Vizekanzler Robert Habeck (Grüne) hat sich beunruhigt über wachsenden Antisemitismus in Deutschland vor dem Hintergrund des Nahost-Konflikts gezeigt. Neben Antisemitismus bei Islamisten und Rechtsextremen bereite ihm dabei auch Antisemitismus "in Teilen der politischen Linken" Sorge, sagte der Wirtschaftsminister am Mittwoch in einem Video auf der Online-Plattform X (vormals Twitter). Dies sei "leider auch bei jungen Aktivistinnen und Aktivisten" der Fall.
"Antikolonialismus darf nicht zu Antisemitismus führen", sagte Habeck. Der Grünen-Politiker begrüßte, dass sich die deutsche Vertretung der Klimabewegung Fridays for Future klar von Äußerungen aus der internationalen Sektion zum Nahost-Konflikt abgegrenzt habe. Dies sei "mehr als respektabel". "Antisemitismus ist in keiner Gestalt zu tolerieren", stellte der Vizekanzler klar, für jegliche religiöse Intoleranz sei "in Deutschland kein Platz".
Auch von den in Deutschland lebenden Musliminnen und Muslimen sowie ihren Verbänden forderte Habeck ein, sie müssten sich "klipp und klar von Antisemitismus distanzieren". Einige hätten dies auch getan, jedoch "insgesamt zu wenige". Das Verbrennen israelischer Fahnen hingegen oder "das Preisen des Terrors der Hamas" seien Straftaten.
Wer Deutscher sei, müsse sich dafür vor Gericht verantworten, "wer kein Deutscher ist, riskiert außerdem seinen Aufenthaltsstatus" und wer keinen solchen Status habe, "liefert einen Grund, abgeschoben zu werden", warnte der Minister. "Das Ausmaß bei den islamistischen Demonstrationen in Berlin und in weiteren Städten Deutschlands ist inakzeptabel und es braucht eine harte politische Antwort".

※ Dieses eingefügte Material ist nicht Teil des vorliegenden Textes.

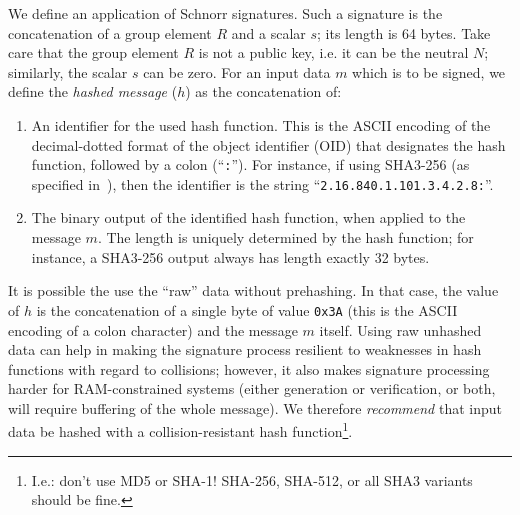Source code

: \documentclass{llncs}
\begin{document}
We define an application of Schnorr signatures. Such a signature is the
concatenation of a group element $R$ and a scalar $s$; its length is 64
bytes. Take care that the group element $R$ is not a public key, i.e. it
can be the neutral $N$; similarly, the scalar $s$ can be zero. For an
input data $m$ which is to be signed, we define the \emph{hashed
message} ($h$) as the concatenation of:
\begin{enumerate}

    \item An identifier for the used hash function. This is the ASCII
    encoding of the decimal-dotted format of the object identifier (OID)
    that designates the hash function, followed by a colon
    (``\verb+:+''). For instance, if using SHA3-256 (as specified
    in~\cite{Fips202}), then the identifier is the string
    ``\verb+2.16.840.1.101.3.4.2.8:+''.

    \item The binary output of the identified hash function, when
    applied to the message $m$. The length is uniquely determined by the
    hash function; for instance, a SHA3-256 output always has length
    exactly 32 bytes.

\end{enumerate}
It is possible the use the ``raw'' data without prehashing. In that
case, the value of $h$ is the concatenation of a single byte of value
\verb+0x3A+ (this is the ASCII encoding of a colon character) and the
message $m$ itself. Using raw unhashed data can help in making the
signature process resilient to weaknesses in hash functions with regard
to collisions; however, it also makes signature processing harder for
RAM-constrained systems (either generation or verification, or both,
will require buffering of the whole message). We therefore
\emph{recommend} that input data be hashed with a collision-resistant
hash function\footnote{I.e.: don't use MD5 or SHA-1! SHA-256, SHA-512,
or all SHA3 variants should be fine.}.
\end{document}
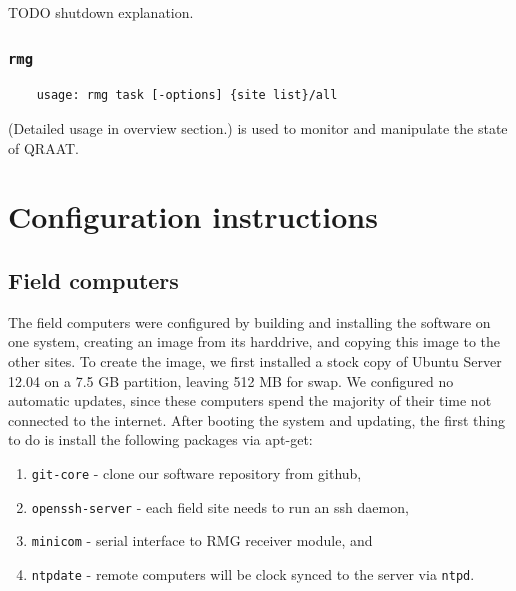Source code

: \documentclass[letter]{article}
\begin{document}
TODO shutdown explanation. 

\subsubsection{\texttt{rmg}}
\begin{verbatim}
    usage: rmg task [-options] {site list}/all 
\end{verbatim}
(Detailed usage in overview section.)  is used to monitor and manipulate the 
state of QRAAT. 





\section{Configuration instructions}

\subsection{Field computers}
The field computers were configured by building and installing the software on one 
system, creating an image from its harddrive, and copying this image to the other sites. To create
the image, we first installed a stock copy of Ubuntu Server 12.04 on a 7.5 GB partition, leaving
512 MB for swap. We configured no automatic updates, since these computers spend the majority of 
their time not connected to the internet. After booting the system and updating, the first thing
to do is install the following packages via apt-get: 
\begin{enumerate}
  \item \texttt{git-core} - clone our software repository from github,
  \item \texttt{openssh-server} - each field site needs to run an ssh daemon,
  \item \texttt{minicom} - serial interface to RMG receiver module, and
  \item \texttt{ntpdate} - remote computers will be clock synced to the server via \texttt{ntpd}. 
\end{enumerate}
\end{document}
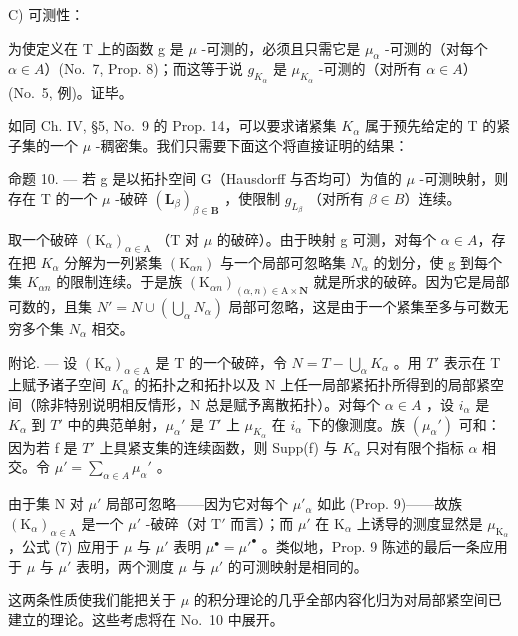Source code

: C) 可测性：

为使定义在 T 上的函数 g 是 \(\mu\) -可测的，必须且只需它是 \(\mu_{\alpha}\) -可测的（对每个 \(\alpha \in A\)）(No.~7, Prop. 8)；而这等于说 \(g_{K_{\alpha}}\) 是 \(\mu_{K_{\alpha}}\) -可测的（对所有 \(\alpha \in A\)）(No.~5, 例)。证毕。

如同 Ch. IV, §5, No.~9 的 Prop. 14，可以要求诸紧集 \(K_{\alpha}\) 属于预先给定的 T 的紧子集的一个 \(\mu\) -稠密集。我们只需要下面这个将直接证明的结果：

命题 10. --- 若 g 是以拓扑空间 G（Hausdorff 与否均可）为值的 \(\mu\) -可测映射，则存在 T 的一个 \(\mu\) -破碎 \((\mathbf{L}_{\beta})_{\beta\in\mathbf{B}}\) ，使限制 \(g_{L_{\beta}}\) （对所有 \(\beta\in B\)）连续。

取一个破碎 \((\mathrm{K}_{\alpha})_{\alpha\in\mathrm{A}}\) （T 对 \(\mu\) 的破碎）。由于映射 g 可测，对每个 \(\alpha\in A\)，存在把 \(K_{\alpha}\) 分解为一列紧集 \((\mathrm{K}_{\alpha n})\) 与一个局部可忽略集 \(N_{\alpha}\) 的划分，使 g 到每个集 \(K_{\alpha n}\) 的限制连续。于是族 \((\mathrm{K}_{\alpha n})_{(\alpha,n)\in\mathrm{A}\times\mathbf{N}}\) 就是所求的破碎。因为它是局部可数的，且集 \(N' = N \cup \left( \bigcup_{\alpha} N_{\alpha} \right)\) 局部可忽略，这是由于一个紧集至多与可数无穷多个集 \(N_{\alpha}\) 相交。

附论. --- 设 \((\mathrm{K}_{\alpha})_{\alpha\in\mathrm{A}}\) 是 T 的一个破碎，令 \(N=T-\bigcup_{\alpha}K_{\alpha}\) 。用 \(T'\) 表示在 T 上赋予诸子空间 \(K_{\alpha}\) 的拓扑之和拓扑以及 N 上任一局部紧拓扑所得到的局部紧空间（除非特别说明相反情形，N 总是赋予离散拓扑）。对每个 \(\alpha \in A\) ，设 \(i_{\alpha}\) 是 \(K_{\alpha}\) 到 \(T'\) 中的典范单射，\(\mu_{\alpha}'\) 是 \(T'\) 上 \(\mu_{K_{\alpha}}\) 在 \(i_{\alpha}\) 下的像测度。族 \((\mu_{\alpha}')\) 可和：因为若 f 是 \(T'\) 上具紧支集的连续函数，则 Supp(f) 与 \(K_{\alpha}\) 只对有限个指标 \(\alpha\) 相交。令 \(\mu' = \sum_{\alpha \in A} \mu_{\alpha}'\) 。

由于集 N 对 \(\mu'\) 局部可忽略——因为它对每个 \(\mu'_{\alpha}\) 如此 (Prop. 9)——故族 \((\mathrm{K}_{\alpha})_{\alpha \in \mathrm{A}}\) 是一个 \(\mu'\) -破碎（对 \(\mathrm{T}'\) 而言）；而 \(\mu'\) 在 \(\mathrm{K}_{\alpha}\) 上诱导的测度显然是 \(\mu_{\mathrm{K}_{\alpha}}\)，公式 (7) 应用于 \(\mu\) 与 \(\mu'\) 表明 \(\mu^{\bullet} = \mu'^{\bullet}\) 。类似地，Prop. 9 陈述的最后一条应用于 \(\mu\) 与 \(\mu'\) 表明，两个测度 \(\mu\) 与 \(\mu'\) 的可测映射是相同的。

这两条性质使我们能把关于 \(\mu\) 的积分理论的几乎全部内容化归为对局部紧空间已建立的理论。这些考虑将在 No.~10 中展开。

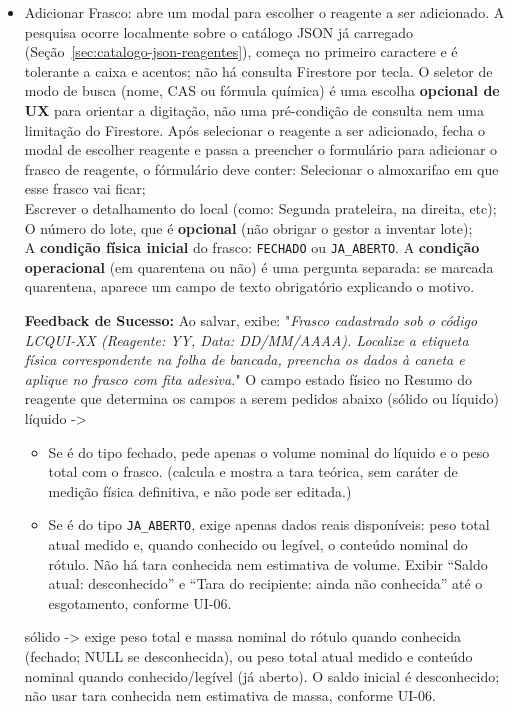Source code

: \begin{itemize}
\begin{itemize}
        \item Adicionar Frasco: abre um modal para escolher o reagente a ser adicionado. A pesquisa ocorre localmente sobre o catálogo JSON já carregado (Seção~\ref{sec:catalogo-json-reagentes}), começa no primeiro caractere e é tolerante a caixa e acentos; não há consulta Firestore por tecla. O seletor de modo de busca (nome, CAS ou fórmula química) é uma escolha \textbf{opcional de UX} para orientar a digitação, não uma pré-condição de consulta nem uma limitação do Firestore. Após selecionar o reagente a ser adicionado, fecha o modal de escolher reagente e passa a preencher o formulário para adicionar o frasco de reagente, o fórmulário deve conter:
         Selecionar o almoxarifao em que esse frasco vai ficar;\\
         Escrever o detalhamento do local (como: Segunda prateleira, na direita, etc);\\
         O número do lote, que é \textbf{opcional} (não obrigar o gestor a inventar lote);\\
         A \textbf{condição física inicial} do frasco: \texttt{FECHADO} ou \texttt{JA\_ABERTO}. A \textbf{condição operacional} (em quarentena ou não) é uma pergunta separada: se marcada quarentena, aparece um campo de texto obrigatório explicando o motivo.

         \textbf{Feedback de Sucesso:} Ao salvar, exibe: "\textit{Frasco cadastrado sob o código LCQUI-XX (Reagente: YY, Data: DD/MM/AAAA). Localize a etiqueta física correspondente na folha de bancada, preencha os dados à caneta e aplique no frasco com fita adesiva.}"
         O campo estado físico no Resumo do reagente que determina os campos a serem pedidos abaixo (sólido ou líquido) \\
        líquido ->
        \begin{itemize}
    \item Se é do tipo fechado, pede apenas o volume nominal do líquido e o peso total com o frasco. (calcula e mostra a tara teórica, sem caráter de medição física definitiva, e não pode ser editada.)
    \item Se é do tipo \texttt{JA\_ABERTO}, exige apenas dados reais disponíveis: peso total atual medido e, quando conhecido ou legível, o conteúdo nominal do rótulo. Não há tara conhecida nem estimativa de volume. Exibir ``Saldo atual: desconhecido'' e ``Tara do recipiente: ainda não conhecida'' até o esgotamento, conforme UI-06.
        \end{itemize}
        sólido -> exige peso total e massa nominal do rótulo quando conhecida (fechado; NULL se desconhecida), ou peso total atual medido e conteúdo nominal quando conhecido/legível (já aberto). O saldo inicial é desconhecido; não usar tara conhecida nem estimativa de massa, conforme UI-06.


\end{itemize}
\end{itemize}
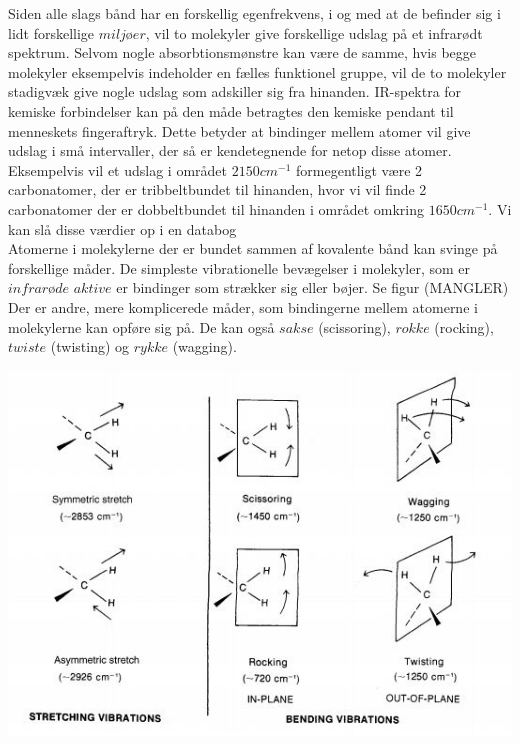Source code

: Siden alle slags bånd har en forskellig egenfrekvens, i og med at de befinder sig i lidt forskellige $miljøer$, vil to molekyler give forskellige udslag på et infrarødt spektrum. Selvom nogle absorbtionsmønstre kan være de samme, hvis begge molekyler eksempelvis indeholder en fælles funktionel gruppe, vil de to molekyler stadigvæk give nogle udslag som adskiller sig fra hinanden. IR-spektra for kemiske forbindelser kan på den måde betragtes den kemiske pendant til menneskets fingeraftryk. Dette betyder at bindinger mellem atomer vil give udslag i små intervaller, der så er kendetegnende for netop disse atomer. Eksempelvis vil et udslag i området $2150cm^{-1}$ formegentligt være 2 carbonatomer, der er tribbeltbundet til hinanden, hvor vi vil finde 2 carbonatomer der er dobbeltbundet til hinanden i området omkring $1650cm^{-1}$. Vi kan slå disse værdier op i en databog
\\

Atomerne i molekylerne der er bundet sammen af kovalente bånd kan svinge på forskellige måder. De simpleste vibrationelle bevægelser i molekyler, som er $infrarøde$ $aktive$ er bindinger som strækker sig eller bøjer. Se figur (MANGLER)
\\

Der er andre, mere komplicerede måder, som bindingerne mellem atomerne i molekylerne kan opføre sig på. De kan også $sakse$ (scissoring), $rokke$ (rocking), $twiste$ (twisting) og $rykke$ (wagging). 
\\

\begin{center}
\includegraphics[scale=1]{Billeder/streak}
\end{center}
 

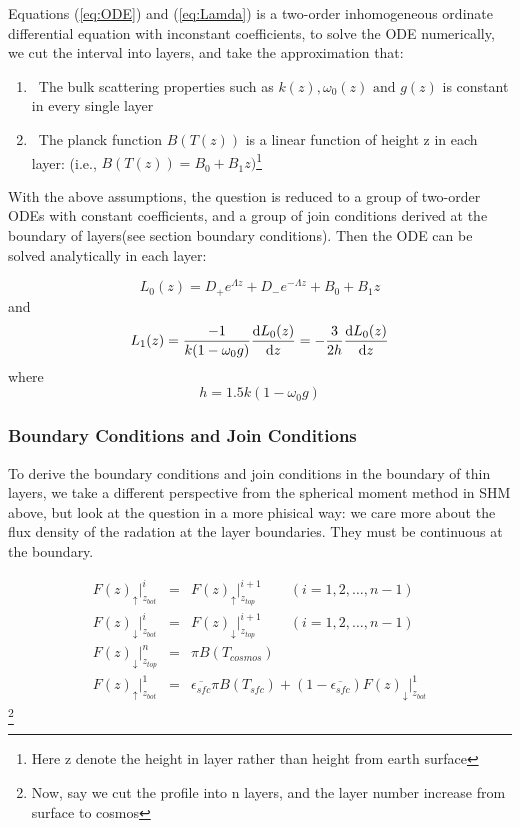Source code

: \documentclass[a4paper]{report}
\begin{document}
Equations (\ref{eq:ODE}) and (\ref{eq:Lamda}) is a 
two-order inhomogeneous ordinate differential equation 
with inconstant coefficients, to solve the ODE numerically, 
we cut the interval into layers, and take the approximation that:
\begin{enumerate}
\item The bulk scattering properties such as $k(z), \omega_{0}(z) \textrm{ and } g(z)$
is constant in every single layer
\item The planck function $B(T(z))$ is a linear function of height z in each layer:
(i.e., $B(T(z)) = B_{0} + B_{1}z) $\footnote{Here z denote the height in layer rather than height from earth surface}
\end{enumerate}
With the above assumptions, the question is reduced to a group of 
two-order ODEs with constant coefficients, and a group of join conditions
derived at the boundary of layers(see section boundary conditions).
Then the ODE can be solved analytically in each layer:

\begin{equation} \label{eq:analsolul0}
    L_{0}(z) = D_{+}e^{\Lambda z} + D_{-}e^{ - \Lambda z} + B_{0} + B_{1}z
\end{equation}
and
\begin{equation} \label{eq:analsolul1}
    L_{1}(z) = \frac{-1}{k(1-\omega_{0}g)}\frac{\mathrm{d} L_{0}(z)}{\mathrm{d} z} 
    = -\frac{3}{2h} \frac{\mathrm{d} L_{0}(z)}{\mathrm{d} z}
\end{equation}
where
\begin{equation} \label{eq:h}
    h = 1.5k(1-\omega_{0}g)
\end{equation}

\subsubsection{Boundary Conditions and Join Conditions}
To derive the boundary conditions and join conditions in the boundary of 
thin layers, we take a different perspective from the spherical moment method in SHM above,
but look at the question in a more phisical way: we care more about the flux density of the radation 
at the layer boundaries. They must be continuous at the boundary.


\begin{eqnarray} \label{eq:fluxdensity} 
    F(z)_{\uparrow}\Big|_{z_{bot}}^{i} & = & F(z)_{\uparrow}\Big|_{z_{top}}^{i+1} \qquad (i=1,2,\ldots,n-1) \nonumber\\
    F(z)_{\downarrow}\Big|_{z_{bot}}^{i} & = & F(z)_{\downarrow}\Big|_{z_{top}}^{i+1} \qquad (i=1,2,\ldots,n-1) \nonumber\\
    F(z)_{\downarrow}\Big|_{z_{top}}^{n} & = & \pi B(T_{cosmos}) \nonumber\\
    F(z)_{\uparrow}\Big|_{z_{bot}}^{1} & = & \overline{\epsilon_{sfc}} \pi B(T_{sfc}) 
    + (1-\overline{\epsilon_{sfc}}) F(z)_{\downarrow}\Big|_{z_{bot}}^{1}  
\end{eqnarray} \footnote{Now, say we cut the profile into n layers, and the layer number increase from surface to cosmos}
\end{document}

Nachdrücklich mahnte Habeck auch das Bekenntnis zur Sicherheit Israels an. "Das Existenzrecht Israels darf nicht relativiert werden", dies sei auch eine Folge der historischen deutschen Verantwortung aufgrund des Holocaust. Ebenso müsse gewährleistet sein, "dass Jüdinnen und Juden frei und sicher in Deutschland leben können". Es dürfe nicht hingenommen werden, dass in den jüdischen Gemeinden "die Angst zurück" sei.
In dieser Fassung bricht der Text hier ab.